Using existing data differently

In a recent case AI didn’t find new data, it used old data differently.

Set the task of re-analysing data from 376 rare disease cases it surfaced 18 new diagnoses long after experts had given up.

Researchers used an AI reasoning model to connect clinical features, genetic variants, and evolving scientific literature to produce evidence-linked hypotheses for clinicians to interrogate.

After expert review, testing, and confirmation, 18 diagnoses emerged from cases that had already passed through multiple specialists

Roughly half of rare disease patients remain undiagnosed even after genomic sequencing, not because the signal isn’t there, but because knowledge is fragmented, records don’t connect, and science moves faster than human reanalysis cycles.

The constraint isn’t data. It’s interpretive bandwidth.

WHY IT MATTERS
Organisations suffer from the similar pathology:
→ Decisions “close” too early
→ Backlogs become graveyards
→ People anchor to prior conclusions
→ Revisiting feels like failure, not intelligence

AI changes the behavioural economics of attention and lowers the cost of re-opening decisions.

It introduces:
→ Systematic second looks (norming curiosity, not closure)
→ Evidence-linked reasoning (nudging better judgement, not just faster answers)
→ Attention triage (guiding experts to where reinterpretation is most valuable)

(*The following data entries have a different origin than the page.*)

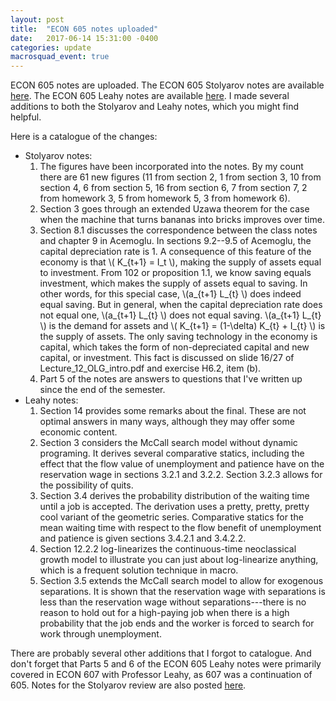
 ```yaml
---
layout: post
title:  "ECON 605 notes uploaded"
date:   2017-06-14 15:31:00 -0400
categories: update
macrosquad_event: true
---
```

ECON 605 notes are uploaded.
The ECON 605 Stolyarov notes are available [here](https://umich.box.com/s/3x06wji3k2mkmwrcbdggwlrq410vtg0g).
The ECON 605 Leahy notes are available [here](https://umich.box.com/s/qwizsx7l6ejrnzdunmrckznnwhge2h9y).
I made several additions to both the Stolyarov and Leahy notes,
which you might find helpful.

<!--more-->

Here is a catalogue of the changes:
* Stolyarov notes:
  1. The figures have been incorporated into the notes.
  By my count there are 61 new figures
  (11 from section 2, 1 from section 3, 10 from section 4, 6 from section 5, 16 from section 6,
    7 from section 7, 2 from homework 3, 5 from homework 5, 3 from homework 6).
  2. Section 3 goes through an extended Uzawa theorem for the case when
  the machine that turns bananas into bricks improves over time.
  3. Section 8.1 discusses the correspondence between the class notes and chapter 9 in Acemoglu.
  In sections 9.2--9.5 of Acemoglu, the capital depreciation rate is 1.
  A consequence of this feature of the economy is that \\( K_{t+1} = I_t \\),
  making the supply of assets equal to investment.
  From 102 or proposition 1.1, we know saving equals investment,
  which makes the supply of assets equal to saving.
  In other words, for this special case, \\(a_{t+1} L_{t} \\) does indeed equal saving.
  But in general, when the capital depreciation rate does not equal one,
  \\(a_{t+1} L_{t} \\) does not equal saving.
  \\(a_{t+1} L_{t} \\) is the demand for assets and \\( K_{t+1} = (1-\delta) K_{t} + I_{t} \\) is the supply of assets.
  The only saving technology in the economy is capital, which takes the form of non-depreciated capital and new capital,
  or investment.
  This fact is discussed on slide 16/27 of Lecture_12_OLG_intro.pdf and exercise H6.2, item (b).
  4. Part 5 of the notes are answers to questions that I've written up since the end of the semester.
* Leahy notes:   
  1. Section 14 provides some remarks about the final.
  These are not optimal answers in many ways, although they may offer some economic content.
  2. Section 3 considers the McCall search model without dynamic programing.
  It derives several comparative statics, including the effect that the flow value of unemployment and patience have on the reservation wage in sections 3.2.1 and 3.2.2.
  Section 3.2.3 allows for the possibility of quits.
  3. Section 3.4 derives the probability distribution of the waiting time until a job is accepted.
  The derivation uses a pretty, pretty, pretty cool variant of the geometric series.
  Comparative statics for the mean waiting time with respect to the flow benefit of unemployment and patience is given sections 3.4.2.1 and 3.4.2.2.
  4. Section 12.2.2 log-linearizes the continuous-time neoclassical growth model to illustrate you can just about log-linearize anything, which is a frequent solution technique in macro.
  5. Section 3.5 extends the McCall search model to allow for exogenous separations.
  It is shown that the reservation wage with separations is less than the reservation wage without separations---there is no reason to hold out for a high-paying job when there is a high probability that the job ends and the worker is forced to search for work through unemployment.

There are probably several other additions that I forgot to catalogue.
And don't forget that Parts 5 and 6 of the ECON 605 Leahy notes were primarily covered in ECON 607 with Professor Leahy,
as 607 was a continuation of 605.
Notes for the Stolyarov review are also posted [here](https://umich.box.com/s/14r5lvjjoq9wwz0d6mor8jn49v6vig5g).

It is an opportunity to design systems where decisions are not endpoints, but living hypotheses. Where AI nudges re-evaluation behaviours, normalising them, rewiring organisational learning loops.

WHAT TO WATCH FOR
→ Re-analysis loops embedded into workflows organically (not just post-mortems)
→ AI outputs that explain rather than rank (shifting trust dynamics)
→ Backlogs reframed as option value rather than operational debt
→ New norms removing blame: “When did we last revisit this?” replacing “Who signed this off?”
→ Organisations moving from decision finality to decision fluidity.

LIMITATIONS.
The model didn’t diagnose, experts did. A notable share of findings were rediscoveries, pointing to system integration issues as much as scientific ones.
The real lesson may be less “AI is brilliant” and more we’ve been structurally bad at storing and revisiting our own knowledge.

SOURCE

https://openai.com/index/diagnose-rare-childhood-diseases/

BESCI AI OPINION

How many organisations have the data, but don't have the systems, process, knowledge, people to do something with it. This is where AI, and its ability to quickly make sense of a lot of text based data comes in.

What could we learn if we looked differently at the past?